- Opening Delimiter -
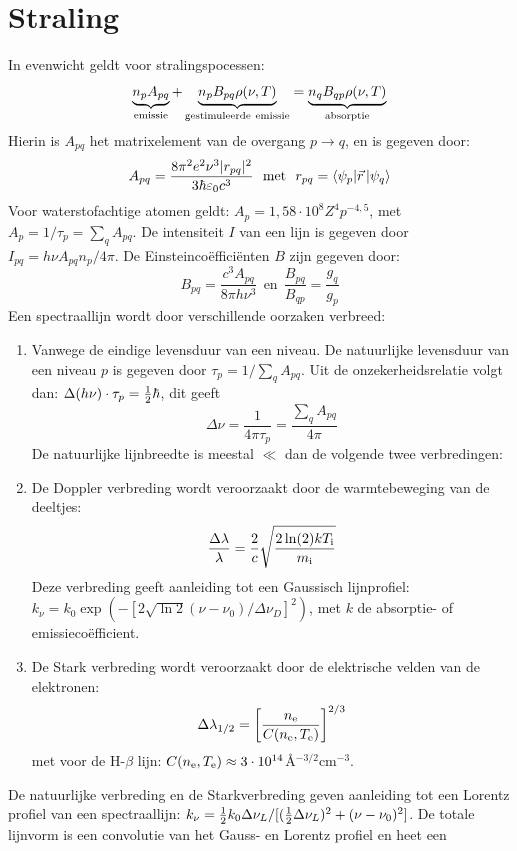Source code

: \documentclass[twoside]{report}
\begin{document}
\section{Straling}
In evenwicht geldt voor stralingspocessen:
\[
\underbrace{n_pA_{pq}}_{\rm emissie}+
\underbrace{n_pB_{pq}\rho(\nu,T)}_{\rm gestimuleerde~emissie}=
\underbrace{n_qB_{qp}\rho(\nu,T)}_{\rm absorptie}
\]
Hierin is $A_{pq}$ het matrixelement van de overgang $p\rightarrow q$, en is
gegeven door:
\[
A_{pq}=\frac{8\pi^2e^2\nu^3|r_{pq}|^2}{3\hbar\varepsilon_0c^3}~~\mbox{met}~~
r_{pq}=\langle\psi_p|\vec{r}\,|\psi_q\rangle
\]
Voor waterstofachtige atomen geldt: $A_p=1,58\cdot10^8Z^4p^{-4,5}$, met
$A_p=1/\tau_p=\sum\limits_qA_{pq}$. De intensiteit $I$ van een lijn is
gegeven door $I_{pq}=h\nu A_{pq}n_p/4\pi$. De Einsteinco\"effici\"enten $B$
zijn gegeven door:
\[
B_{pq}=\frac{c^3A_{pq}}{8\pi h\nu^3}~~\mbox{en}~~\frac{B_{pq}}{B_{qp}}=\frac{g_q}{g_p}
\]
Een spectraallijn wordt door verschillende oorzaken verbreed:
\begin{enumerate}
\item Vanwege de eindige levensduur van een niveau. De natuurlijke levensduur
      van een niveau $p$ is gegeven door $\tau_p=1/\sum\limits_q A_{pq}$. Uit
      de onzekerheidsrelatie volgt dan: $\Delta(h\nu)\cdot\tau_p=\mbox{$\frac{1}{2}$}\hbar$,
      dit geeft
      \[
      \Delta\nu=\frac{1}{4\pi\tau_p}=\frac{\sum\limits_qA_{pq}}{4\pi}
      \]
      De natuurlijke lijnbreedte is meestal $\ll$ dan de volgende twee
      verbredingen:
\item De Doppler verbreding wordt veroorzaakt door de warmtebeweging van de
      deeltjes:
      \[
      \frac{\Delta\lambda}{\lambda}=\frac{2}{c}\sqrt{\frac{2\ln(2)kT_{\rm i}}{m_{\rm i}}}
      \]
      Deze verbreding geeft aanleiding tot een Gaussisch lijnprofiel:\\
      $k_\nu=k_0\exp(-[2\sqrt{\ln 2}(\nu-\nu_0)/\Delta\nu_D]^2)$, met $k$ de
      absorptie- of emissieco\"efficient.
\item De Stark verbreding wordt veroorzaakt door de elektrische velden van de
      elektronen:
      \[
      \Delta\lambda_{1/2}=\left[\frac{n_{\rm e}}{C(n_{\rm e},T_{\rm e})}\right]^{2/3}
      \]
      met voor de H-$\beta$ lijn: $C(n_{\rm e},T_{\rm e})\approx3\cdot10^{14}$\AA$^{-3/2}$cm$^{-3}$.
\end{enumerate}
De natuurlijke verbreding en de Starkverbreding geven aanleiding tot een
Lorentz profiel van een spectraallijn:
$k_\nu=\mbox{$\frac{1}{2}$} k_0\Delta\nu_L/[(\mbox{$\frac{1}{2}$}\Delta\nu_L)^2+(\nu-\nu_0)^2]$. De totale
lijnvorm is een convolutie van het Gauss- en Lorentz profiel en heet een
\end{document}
- Closing Delimiter -
Action item
In the listing above, find each line with the word "absorptie" and copy it out.

Written response
\underbrace{n_qB_{qp}\rho(\nu,T)}_{\rm absorptie}
      absorptie- of emissieco\"efficient.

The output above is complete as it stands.